Queens Congress Members Want Assistance for Local Grocery Stores in Next Relief Bill
Several Queens Congress Members want the next COVID-19 relief bill to include assistance for bodegas, ethnic grocery stores and small independent supermarkets.
Congresswoman Grace Meng announced Sunday that she wrote a letter— signed by 12 other New York Congress Members– to House leaders Nancy Pelosi and Kevin McCarthy urging them to help these businesses.
She estimates that there are around 13,000 of these small stores throughout New York City and that many have suffered financially as a result of the pandemic.
The lawmakers requested grants for refrigeration units – to help store fresh produce and offset increased utility costs – and new partnerships to be created between rural farms and small grocers in order to boost sales of local produce, meat and dairy.
The members want hazard payments to be given to frontline employees who work at these stores and federal income tax exemptions from their wages.
The letter, which was penned April 30, stated that community grocery stores are a lifeline to neighborhoods and often cater to specific cultural groups.
“Small grocers provide a unique access point to ensure that those who are food insecure can purchase healthy foods and fresh produce,” the letter reads.
“While major grocery chains are struggling to keep up with panic buying of toilet paper, paper towels, and other staples, New Yorkers are turning to their community stores for these critical supplies, “it continues.
Carolyn Maloney, Alexandria Ocasio-Cortez, Nydia Velázquez, Hakeem Jeffries and Gregory Meeks were among the Queens contingent of lawmakers who signed the letter.
Low-income New Yorkers who shop at these stores should also be given relief which in-turn would help these businesses, the group said.

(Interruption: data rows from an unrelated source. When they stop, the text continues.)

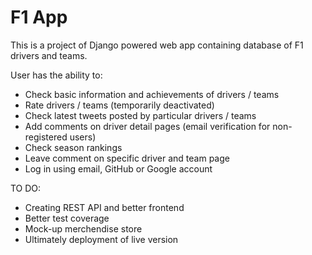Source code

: 
# F1 App

This is a project of Django powered web app containing database of F1 drivers and teams.

User has the ability to:
- Check basic information and achievements of drivers / teams
- Rate drivers / teams (temporarily deactivated)
- Check latest tweets posted by particular drivers / teams
- Add comments on driver detail pages (email verification for non-registered users)
- Check season rankings
- Leave comment on specific driver and team page
- Log in using email, GitHub or Google account

TO DO:
- Creating REST API and better frontend
- Better test coverage
- Mock-up merchendise store
- Ultimately deployment of live version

Among these demands are increased funding of the Supplemental Nutrition Assistance Program and unemployment insurance being made available to qualified persons – regardless of their citizenship status.
The delegation also wants federal stimulus checks to be given retroactively to people without social security numbers who have individual taxpayer identification numbers, such as the undocumented. This group was left out when the $1,200 stimulus checks were sent out last month.